• _The problem_: From the entries below, copy exactly the lines from the one that contains "Lad os tage" through the one that contains "Klientens constructor sætter", both included, and only those.

● ● ● ●

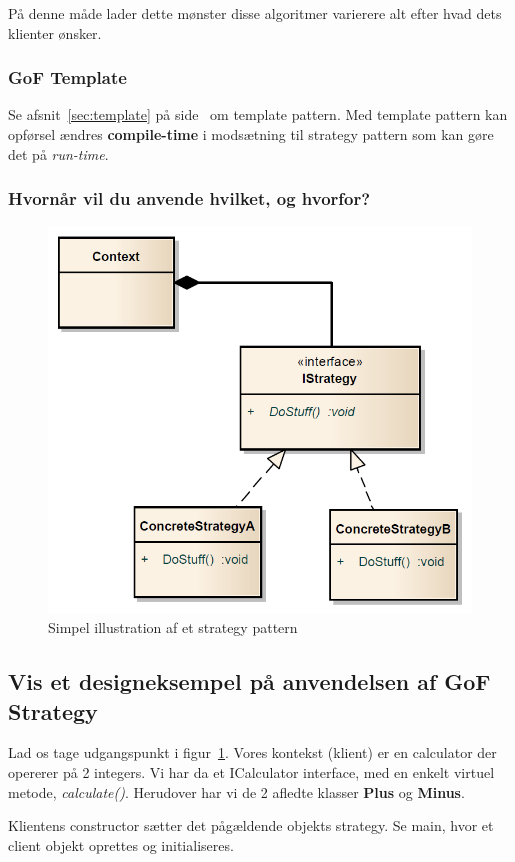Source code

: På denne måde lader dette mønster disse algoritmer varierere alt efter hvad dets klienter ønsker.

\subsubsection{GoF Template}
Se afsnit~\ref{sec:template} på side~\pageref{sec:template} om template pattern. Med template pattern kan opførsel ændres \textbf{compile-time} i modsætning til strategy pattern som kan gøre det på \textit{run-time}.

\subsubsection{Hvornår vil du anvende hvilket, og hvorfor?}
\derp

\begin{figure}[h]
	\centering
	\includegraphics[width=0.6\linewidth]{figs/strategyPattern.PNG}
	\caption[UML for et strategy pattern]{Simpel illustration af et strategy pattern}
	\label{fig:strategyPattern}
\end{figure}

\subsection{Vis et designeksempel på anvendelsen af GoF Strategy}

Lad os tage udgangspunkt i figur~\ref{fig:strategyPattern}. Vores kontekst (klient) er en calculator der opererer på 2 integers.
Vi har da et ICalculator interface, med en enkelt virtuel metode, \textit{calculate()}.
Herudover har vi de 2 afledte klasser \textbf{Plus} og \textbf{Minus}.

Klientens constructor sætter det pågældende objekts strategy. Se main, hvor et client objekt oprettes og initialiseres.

● ● ● ●

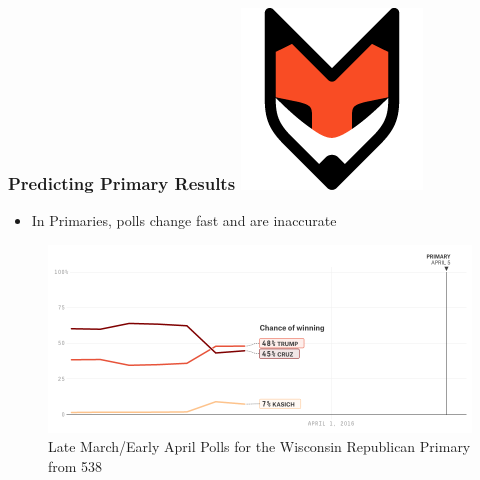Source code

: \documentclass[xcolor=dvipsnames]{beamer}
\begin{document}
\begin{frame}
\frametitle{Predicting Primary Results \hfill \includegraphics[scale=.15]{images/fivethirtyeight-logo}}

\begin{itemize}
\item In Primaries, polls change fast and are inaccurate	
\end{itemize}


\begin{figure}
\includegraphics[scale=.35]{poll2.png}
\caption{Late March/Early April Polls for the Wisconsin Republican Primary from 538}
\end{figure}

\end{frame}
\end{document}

● ● ● ●

• _Solution_:
Lad os tage udgangspunkt i figur~\ref{fig:strategyPattern}. Vores kontekst (klient) er en calculator der opererer på 2 integers.
Vi har da et ICalculator interface, med en enkelt virtuel metode, \textit{calculate()}.
Herudover har vi de 2 afledte klasser \textbf{Plus} og \textbf{Minus}.

Klientens constructor sætter det pågældende objekts strategy. Se main, hvor et client objekt oprettes og initialiseres.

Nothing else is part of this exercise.